◆ **WHAT TO WORK ON**: Note how many lines in the following material mention "como", then give that number by itself.

• • • • • • •

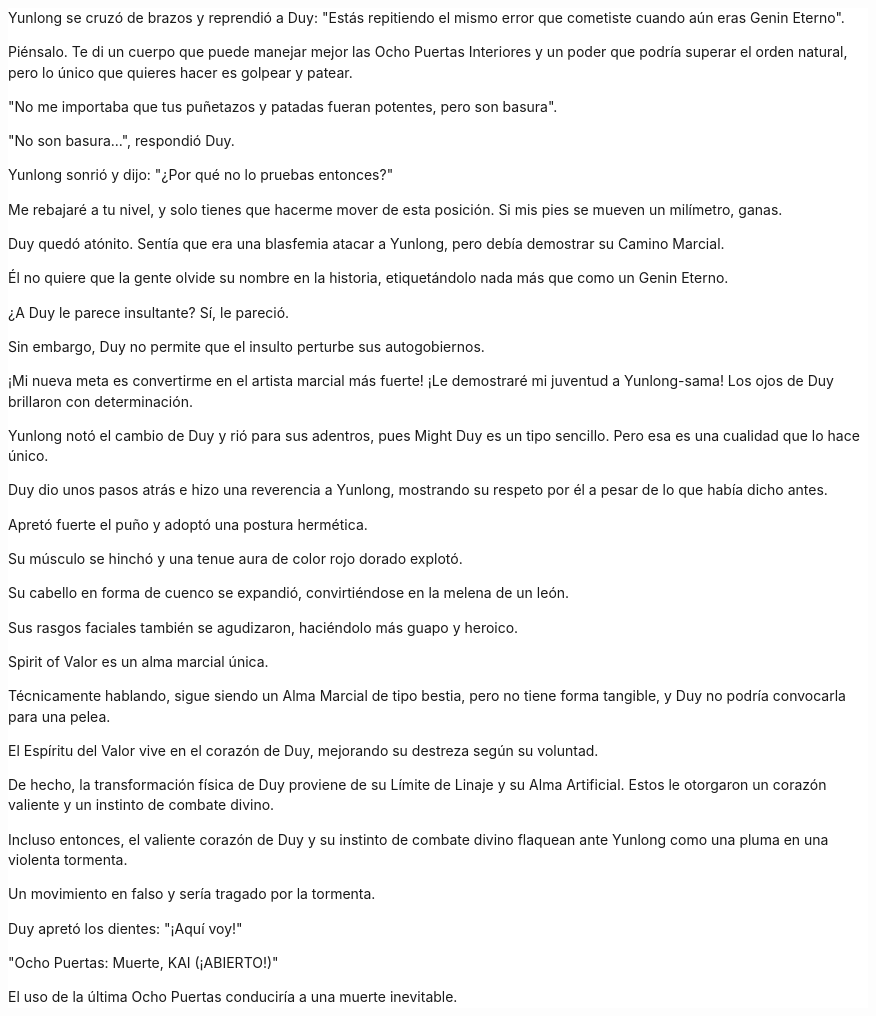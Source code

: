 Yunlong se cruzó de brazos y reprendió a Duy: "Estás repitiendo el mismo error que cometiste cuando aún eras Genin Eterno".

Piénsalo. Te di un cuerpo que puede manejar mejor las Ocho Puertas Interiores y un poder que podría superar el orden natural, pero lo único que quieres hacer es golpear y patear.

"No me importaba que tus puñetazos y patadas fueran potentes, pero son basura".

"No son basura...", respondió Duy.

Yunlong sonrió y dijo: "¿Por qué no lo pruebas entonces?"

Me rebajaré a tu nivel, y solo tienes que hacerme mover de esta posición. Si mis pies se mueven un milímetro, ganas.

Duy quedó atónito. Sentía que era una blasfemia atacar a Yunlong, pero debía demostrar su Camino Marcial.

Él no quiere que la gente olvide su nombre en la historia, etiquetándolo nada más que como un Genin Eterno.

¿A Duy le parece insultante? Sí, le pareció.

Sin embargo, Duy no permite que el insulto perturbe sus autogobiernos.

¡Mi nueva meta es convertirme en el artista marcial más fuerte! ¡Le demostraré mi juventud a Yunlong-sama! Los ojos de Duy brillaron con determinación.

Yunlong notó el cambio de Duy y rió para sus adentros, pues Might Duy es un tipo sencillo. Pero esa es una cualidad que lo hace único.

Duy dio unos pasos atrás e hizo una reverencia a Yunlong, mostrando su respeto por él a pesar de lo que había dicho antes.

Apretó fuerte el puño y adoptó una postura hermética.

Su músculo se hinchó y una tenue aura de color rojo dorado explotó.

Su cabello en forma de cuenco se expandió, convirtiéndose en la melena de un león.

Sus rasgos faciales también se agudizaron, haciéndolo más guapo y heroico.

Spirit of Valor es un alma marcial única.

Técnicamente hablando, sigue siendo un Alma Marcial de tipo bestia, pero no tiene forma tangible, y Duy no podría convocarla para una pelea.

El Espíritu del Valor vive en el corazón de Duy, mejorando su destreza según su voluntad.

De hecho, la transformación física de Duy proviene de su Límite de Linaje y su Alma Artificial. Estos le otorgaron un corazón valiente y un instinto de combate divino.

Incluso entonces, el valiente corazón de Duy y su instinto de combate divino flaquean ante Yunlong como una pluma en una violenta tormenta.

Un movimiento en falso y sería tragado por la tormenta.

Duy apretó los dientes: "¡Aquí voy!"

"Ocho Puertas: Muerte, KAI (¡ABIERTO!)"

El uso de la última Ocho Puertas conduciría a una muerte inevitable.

• • • • • • •

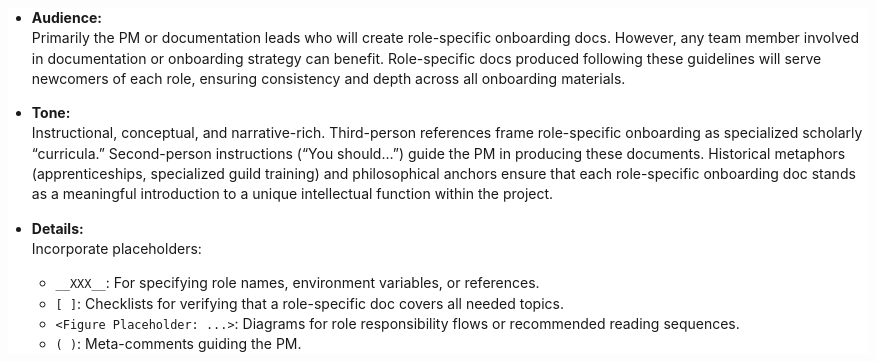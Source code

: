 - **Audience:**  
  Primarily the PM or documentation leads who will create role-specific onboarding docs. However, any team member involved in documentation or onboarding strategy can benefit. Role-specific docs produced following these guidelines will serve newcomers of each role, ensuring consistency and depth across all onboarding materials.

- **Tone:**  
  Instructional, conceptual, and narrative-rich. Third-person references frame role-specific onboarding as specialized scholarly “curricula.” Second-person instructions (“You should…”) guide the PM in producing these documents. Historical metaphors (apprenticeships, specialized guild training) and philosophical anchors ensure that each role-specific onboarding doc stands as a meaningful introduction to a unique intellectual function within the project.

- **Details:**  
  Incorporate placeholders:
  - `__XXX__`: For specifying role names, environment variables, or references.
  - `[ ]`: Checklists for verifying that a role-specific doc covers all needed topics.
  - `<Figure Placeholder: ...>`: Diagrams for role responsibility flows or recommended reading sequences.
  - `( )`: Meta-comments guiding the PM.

• • • • • • •

◆ **SOLVED PROBLEM**: 2